P O S T E D B Y A L B E R T
The Department of Health and Human Services is sponsoring a blog summit on preparing for the coming flu pandemic. I agreed to participate after being assured that bloggers would not be censored and that all comments adhering to reasonable standards would be posted. You can find influenza and bird flu resources here. I cross-post my first submission below ...
As with most natural disasters, a flu pandemic will not be an equal opportunity killer.
The winds and rains of Hurricane Katrina buffeted the just and the unjust, the black and the white. The storm wasn’t selective about the structures it destroyed.
But it didn’t affect all populations equally. The poor, the elderly, and the infirm were hardest hit, populations least able to shelter properly, or flee, or recover from the storm’s devastating effects.
Likewise, while a flu pandemic can affect anyone, at any income level, those of us who are not already weakened by food insecurity, who have access to quality health care, who can afford to stay home from work to avoid infection—have a much better chance of surviving.
In 2004 there were 46 million uninsured people in the United States, most of them poor or low-income. Eleven percent of U.S. households in 2005 were food insecure. According to the Bureau of Labor Statistics, there were 6.4 million working poor in 2000; by 2003 that number had grown to 7.4 million.
I applaud the efforts of the Department of Health and Human Services to help Americans prepare for an influenza pandemic. But as I see it, the most effective way to help those in the lowest income brackets prepare for this tragedy is to urge this and all Administrations to bolster—rather than dismantle—the safety net for the poor.

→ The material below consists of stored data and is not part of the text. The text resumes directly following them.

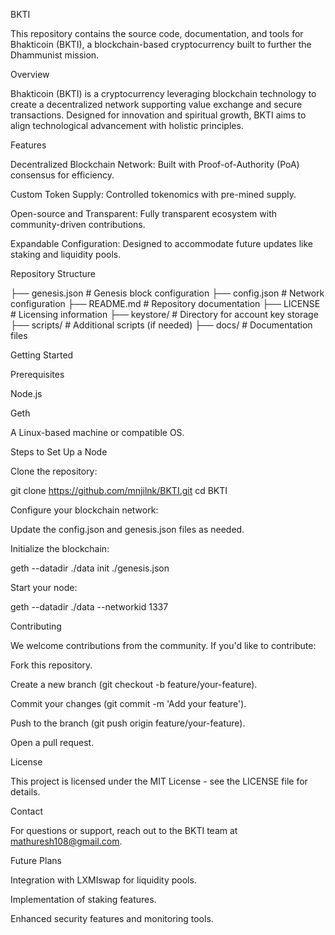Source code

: BKTI

This repository contains the source code, documentation, and tools for Bhakticoin (BKTI), a blockchain-based cryptocurrency built to further the Dhammunist mission.

Overview

Bhakticoin (BKTI) is a cryptocurrency leveraging blockchain technology to create a decentralized network supporting value exchange and secure transactions. Designed for innovation and spiritual growth, BKTI aims to align technological advancement with holistic principles.

Features

Decentralized Blockchain Network: Built with Proof-of-Authority (PoA) consensus for efficiency.

Custom Token Supply: Controlled tokenomics with pre-mined supply.

Open-source and Transparent: Fully transparent ecosystem with community-driven contributions.

Expandable Configuration: Designed to accommodate future updates like staking and liquidity pools.

Repository Structure

├── genesis.json       # Genesis block configuration
├── config.json        # Network configuration
├── README.md          # Repository documentation
├── LICENSE            # Licensing information
├── keystore/          # Directory for account key storage
├── scripts/           # Additional scripts (if needed)
├── docs/              # Documentation files

Getting Started

Prerequisites

Node.js

Geth

A Linux-based machine or compatible OS.

Steps to Set Up a Node

Clone the repository:

git clone https://github.com/mnjilnk/BKTI.git
cd BKTI

Configure your blockchain network:

Update the config.json and genesis.json files as needed.

Initialize the blockchain:

geth --datadir ./data init ./genesis.json

Start your node:

geth --datadir ./data --networkid 1337

Contributing

We welcome contributions from the community. If you'd like to contribute:

Fork this repository.

Create a new branch (git checkout -b feature/your-feature).

Commit your changes (git commit -m 'Add your feature').

Push to the branch (git push origin feature/your-feature).

Open a pull request.

License

This project is licensed under the MIT License - see the LICENSE file for details.

Contact

For questions or support, reach out to the BKTI team at mathuresh108@gmail.com.

Future Plans

Integration with LXMIswap for liquidity pools.

Implementation of staking features.

Enhanced security features and monitoring tools.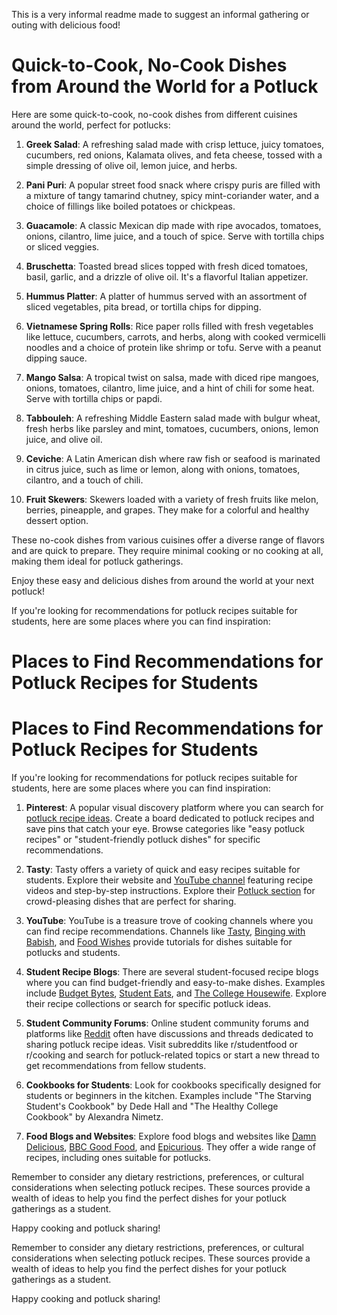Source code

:This is a very informal readme made to suggest an informal gathering or outing with delicious food!


# Quick-to-Cook, No-Cook Dishes from Around the World for a Potluck

Here are some quick-to-cook, no-cook dishes from different cuisines around the world, perfect for potlucks:

1. **Greek Salad**: A refreshing salad made with crisp lettuce, juicy tomatoes, cucumbers, red onions, Kalamata olives, and feta cheese, tossed with a simple dressing of olive oil, lemon juice, and herbs.

2. **Pani Puri**: A popular street food snack where crispy puris are filled with a mixture of tangy tamarind chutney, spicy mint-coriander water, and a choice of fillings like boiled potatoes or chickpeas.

3. **Guacamole**: A classic Mexican dip made with ripe avocados, tomatoes, onions, cilantro, lime juice, and a touch of spice. Serve with tortilla chips or sliced veggies.

4. **Bruschetta**: Toasted bread slices topped with fresh diced tomatoes, basil, garlic, and a drizzle of olive oil. It's a flavorful Italian appetizer.

5. **Hummus Platter**: A platter of hummus served with an assortment of sliced vegetables, pita bread, or tortilla chips for dipping.

6. **Vietnamese Spring Rolls**: Rice paper rolls filled with fresh vegetables like lettuce, cucumbers, carrots, and herbs, along with cooked vermicelli noodles and a choice of protein like shrimp or tofu. Serve with a peanut dipping sauce.

7. **Mango Salsa**: A tropical twist on salsa, made with diced ripe mangoes, onions, tomatoes, cilantro, lime juice, and a hint of chili for some heat. Serve with tortilla chips or papdi.

8. **Tabbouleh**: A refreshing Middle Eastern salad made with bulgur wheat, fresh herbs like parsley and mint, tomatoes, cucumbers, onions, lemon juice, and olive oil.

9. **Ceviche**: A Latin American dish where raw fish or seafood is marinated in citrus juice, such as lime or lemon, along with onions, tomatoes, cilantro, and a touch of chili.

10. **Fruit Skewers**: Skewers loaded with a variety of fresh fruits like melon, berries, pineapple, and grapes. They make for a colorful and healthy dessert option.

These no-cook dishes from various cuisines offer a diverse range of flavors and are quick to prepare. They require minimal cooking or no cooking at all, making them ideal for potluck gatherings.

Enjoy these easy and delicious dishes from around the world at your next potluck!

If you're looking for recommendations for potluck recipes suitable for students, here are some places where you can find inspiration:

# Places to Find Recommendations for Potluck Recipes for Students



# Places to Find Recommendations for Potluck Recipes for Students

If you're looking for recommendations for potluck recipes suitable for students, here are some places where you can find inspiration:

1. **Pinterest**: A popular visual discovery platform where you can search for [potluck recipe ideas](https://www.pinterest.com/search/pins/?q=potluck%20recipes). Create a board dedicated to potluck recipes and save pins that catch your eye. Browse categories like "easy potluck recipes" or "student-friendly potluck dishes" for specific recommendations.

2. **Tasty**: Tasty offers a variety of quick and easy recipes suitable for students. Explore their website and [YouTube channel](https://www.youtube.com/user/buzzfeedtasty) featuring recipe videos and step-by-step instructions. Explore their [Potluck section](https://tasty.co/topic/potluck) for crowd-pleasing dishes that are perfect for sharing.

3. **YouTube**: YouTube is a treasure trove of cooking channels where you can find recipe recommendations. Channels like [Tasty](https://www.youtube.com/user/buzzfeedtasty), [Binging with Babish](https://www.youtube.com/c/bingingwithbabish), and [Food Wishes](https://www.youtube.com/user/foodwishes) provide tutorials for dishes suitable for potlucks and students.

4. **Student Recipe Blogs**: There are several student-focused recipe blogs where you can find budget-friendly and easy-to-make dishes. Examples include [Budget Bytes](https://www.budgetbytes.com), [Student Eats](https://www.studenteats.co.uk), and [The College Housewife](https://thecollegehousewife.com). Explore their recipe collections or search for specific potluck ideas.

5. **Student Community Forums**: Online student community forums and platforms like [Reddit](https://www.reddit.com) often have discussions and threads dedicated to sharing potluck recipe ideas. Visit subreddits like r/studentfood or r/cooking and search for potluck-related topics or start a new thread to get recommendations from fellow students.

6. **Cookbooks for Students**: Look for cookbooks specifically designed for students or beginners in the kitchen. Examples include "The Starving Student's Cookbook" by Dede Hall and "The Healthy College Cookbook" by Alexandra Nimetz.

7. **Food Blogs and Websites**: Explore food blogs and websites like [Damn Delicious](https://damndelicious.net), [BBC Good Food](https://www.bbcgoodfood.com), and [Epicurious](https://www.epicurious.com). They offer a wide range of recipes, including ones suitable for potlucks.

Remember to consider any dietary restrictions, preferences, or cultural considerations when selecting potluck recipes. These sources provide a wealth of ideas to help you find the perfect dishes for your potluck gatherings as a student.

Happy cooking and potluck sharing!


Remember to consider any dietary restrictions, preferences, or cultural considerations when selecting potluck recipes. These sources provide a wealth of ideas to help you find the perfect dishes for your potluck gatherings as a student.

Happy cooking and potluck sharing!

The President’s 2008 budget proposed deep reductions in domestic discretionary spending to continue financing tax cuts for those of us who are well-off. According to the Center for Budget and Policy Priorities:
The discretionary programs in the budget subfunction known as “health care services” include community health centers, HIV/AIDS programs (for U.S. residents), maternal and child health programs, the Indian Health Service, substance abuse and mental health treatment ... This subfunction is slated for $2.5 billion in cuts over the next five years, relative to the expected fiscal year 2007 funding level adjusted for inflation. The cuts would reach $861 million, or 4.1 percent, in 2012.
The President’s budget also included a provision that would cut the Food Stamp Program by $740 million over the next five years, taking more than 300,000 low-income people off the program in an average month.
If we want to help all Americans prepare for the inevitable flu pandemic, what’s the sense in decreasing, rather than increasing, the resiliency of our most vulnerable neighbors? What, if anything, did we learn from the experience of Hurricane Katrina?